##### DATA FOR THE TASK

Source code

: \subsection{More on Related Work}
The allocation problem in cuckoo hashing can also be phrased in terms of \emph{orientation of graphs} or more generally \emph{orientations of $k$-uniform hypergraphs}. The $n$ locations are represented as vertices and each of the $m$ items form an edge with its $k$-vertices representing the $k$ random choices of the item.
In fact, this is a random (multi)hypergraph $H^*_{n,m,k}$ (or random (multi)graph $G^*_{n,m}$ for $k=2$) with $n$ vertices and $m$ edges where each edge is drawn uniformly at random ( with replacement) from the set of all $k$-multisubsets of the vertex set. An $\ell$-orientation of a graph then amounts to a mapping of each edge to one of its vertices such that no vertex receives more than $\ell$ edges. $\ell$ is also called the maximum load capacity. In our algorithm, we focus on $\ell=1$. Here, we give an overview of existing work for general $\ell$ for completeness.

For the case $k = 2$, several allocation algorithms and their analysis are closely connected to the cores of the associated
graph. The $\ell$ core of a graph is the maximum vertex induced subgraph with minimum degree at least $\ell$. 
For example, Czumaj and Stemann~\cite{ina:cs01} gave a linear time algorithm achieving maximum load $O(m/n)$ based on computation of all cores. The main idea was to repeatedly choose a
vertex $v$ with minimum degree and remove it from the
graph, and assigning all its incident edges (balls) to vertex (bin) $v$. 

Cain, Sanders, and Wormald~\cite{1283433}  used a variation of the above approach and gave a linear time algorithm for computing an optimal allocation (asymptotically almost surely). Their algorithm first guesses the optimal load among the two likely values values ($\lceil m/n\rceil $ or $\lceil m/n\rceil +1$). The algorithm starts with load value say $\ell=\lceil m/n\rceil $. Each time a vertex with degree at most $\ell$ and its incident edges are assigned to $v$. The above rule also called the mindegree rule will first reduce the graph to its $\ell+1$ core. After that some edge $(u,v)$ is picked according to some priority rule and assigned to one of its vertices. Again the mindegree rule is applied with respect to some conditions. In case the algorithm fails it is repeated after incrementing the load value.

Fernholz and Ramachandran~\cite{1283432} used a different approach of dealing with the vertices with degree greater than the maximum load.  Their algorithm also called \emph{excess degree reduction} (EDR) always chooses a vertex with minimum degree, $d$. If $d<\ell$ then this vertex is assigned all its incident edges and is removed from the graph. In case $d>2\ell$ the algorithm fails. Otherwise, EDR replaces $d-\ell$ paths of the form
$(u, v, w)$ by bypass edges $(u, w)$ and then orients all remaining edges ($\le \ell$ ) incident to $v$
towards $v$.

##########

> [WORK INSTRUCTIONS] Copy each line of the preceding data that contains the string "minimum".

> [EXERCISE RESPONSE]
graph. The $\ell$ core of a graph is the maximum vertex induced subgraph with minimum degree at least $\ell$. 
vertex $v$ with minimum degree and remove it from the
Fernholz and Ramachandran~\cite{1283432} used a different approach of dealing with the vertices with degree greater than the maximum load.  Their algorithm also called \emph{excess degree reduction} (EDR) always chooses a vertex with minimum degree, $d$. If $d<\ell$ then this vertex is assigned all its incident edges and is removed from the graph. In case $d>2\ell$ the algorithm fails. Otherwise, EDR replaces $d-\ell$ paths of the form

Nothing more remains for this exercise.